Hi there!
I'm using XSLT keys in many contexts. Usually, the keys used are more or less unique with very infrequent duplicate instances. Now I defined a key which has A LOT of instances for some key values. To be precise: I'm processing a 1.7 GigaByte file with 420.000 entries having a @STEREOTYPE attribute. Some of the stereotypes occur up to 90.000 times. Those are not the ones I'm interested in, though. The ones that I would like to select usually have have maybe 10 to 20 instances.
The key definition is
<xsl:key
name="entityByStereotype"
match="/REPOSITORY_DUMP/ENTITY_LIST/ENTITY"
use="@STEREOTYPE"/>
The building of the index lasts eternally, that is I usually kill the process after 5 or 6 hours.
An alternate key definition is
<xsl:key
name="entityByStereotype"
match="/REPOSITORY_DUMP/ENTITY_LIST/ENTITY"

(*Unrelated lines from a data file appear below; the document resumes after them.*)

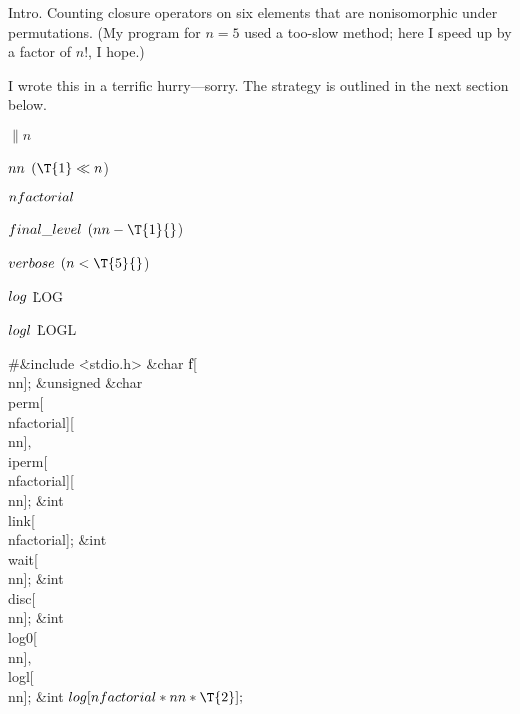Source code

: 
\datethis


Intro. Counting closure operators on six elements that are
nonisomorphic
under permutations. (My program for $n=5$ used a too-slow method;
here I speed up by a factor of $n!$, I hope.)

I wrote this in a terrific hurry---sorry. The strategy is outlined
in the next section below.

\Y\B\4\D$\|n$ \5
\par
\B\4\D$\\{nn}$ \5
$(\T{1}\LL\|n{}$)\par
\B\4\D$\\{nfactorial}$ \5
\par
\B\4\D$\\{final\_level}$ \5
$(\\{nn}-\T{1}{}$)\par
\B\4\D$\\{verbose}$ \5
$(\|n<\T{5}{}$)\par
\B\4\D$\\{log}$ \5
\.{LOG}\par
\B\4\D$\\{logl}$ \5
\.{LOGL}\par
\Y\B\8\#\&{include} \.{<stdio.h>}\6
\ATH\7
\&{char} \|f[\\{nn}];\6
\&{unsigned} \&{char} \\{perm}[\\{nfactorial}][\\{nn}]${},{}$ \\{iperm}[%
\\{nfactorial}][\\{nn}];\6
\&{int} \\{link}[\\{nfactorial}];\6
\&{int} \\{wait}[\\{nn}];\6
\&{int} \\{disc}[\\{nn}];\6
\&{int} \\{log0}[\\{nn}]${},{}$ \\{logl}[\\{nn}];\6
\&{int} ${}\\{log}[\\{nfactorial}*\\{nn}*\T{2}];{}$\6
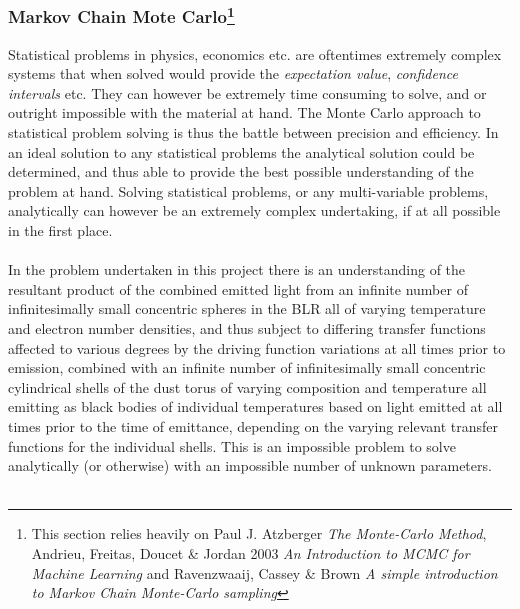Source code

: \documentclass[a4paper, 12pt, twoside]{article}
\begin{document}
\subsubsection[Markov Chain Mote Carlo]{Markov Chain Mote Carlo\footnote{This section relies heavily on Paul J. Atzberger \emph{The Monte-Carlo Method}, Andrieu, Freitas, Doucet \& Jordan 2003 \emph{An Introduction to MCMC for Machine Learning} and Ravenzwaaij, Cassey \& Brown \emph{A simple introduction to Markov Chain Monte-Carlo sampling}}}
Statistical problems in physics, economics etc. are oftentimes extremely complex systems that when solved would provide the \emph{expectation value}, \emph{confidence intervals} etc. They can however be extremely time consuming to solve, and or outright impossible with the material at hand. The Monte Carlo approach to statistical problem solving is thus the battle between precision and efficiency. In an ideal solution to any statistical problems the analytical solution could be determined, and thus able to provide the best possible understanding of the problem at hand. Solving statistical problems, or any multi-variable problems, analytically can however be an extremely complex undertaking, if at all possible in the first place. \\
\\
In the problem undertaken in this project there is an understanding of the resultant product of the combined emitted light from an infinite number of infinitesimally small concentric spheres in the BLR all of varying temperature and electron number densities, and thus subject to differing transfer functions affected to various degrees by the driving function variations at all times prior to emission, combined with an infinite number of infinitesimally small concentric cylindrical shells of the dust torus of varying composition and temperature all emitting as black bodies of individual temperatures based on light emitted at all times prior to the time of emittance, depending on the varying relevant transfer functions for the individual shells. This is an impossible problem to solve analytically (or otherwise) with an impossible number of unknown parameters. \\
\\
\end{document}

use="concat(@STEREOTYPE, @OBJECT_ID)"/>
which forces the instance keys to be unique and its build returns after 14 seconds. My assumption is that the sort algorithm does not work very well for multiple instances of the same key resulting in an O(n**2) complexity for all subsets with identical keys. This is pretty bad for sub sets of 90.000 entries. :-(
However, I cannot use the alternate index definition, since I do not know the OBJECT_ID part of the instance beforehand.
Any ideas? Thanks a lot!
Saxon used: Version 9.1.0.5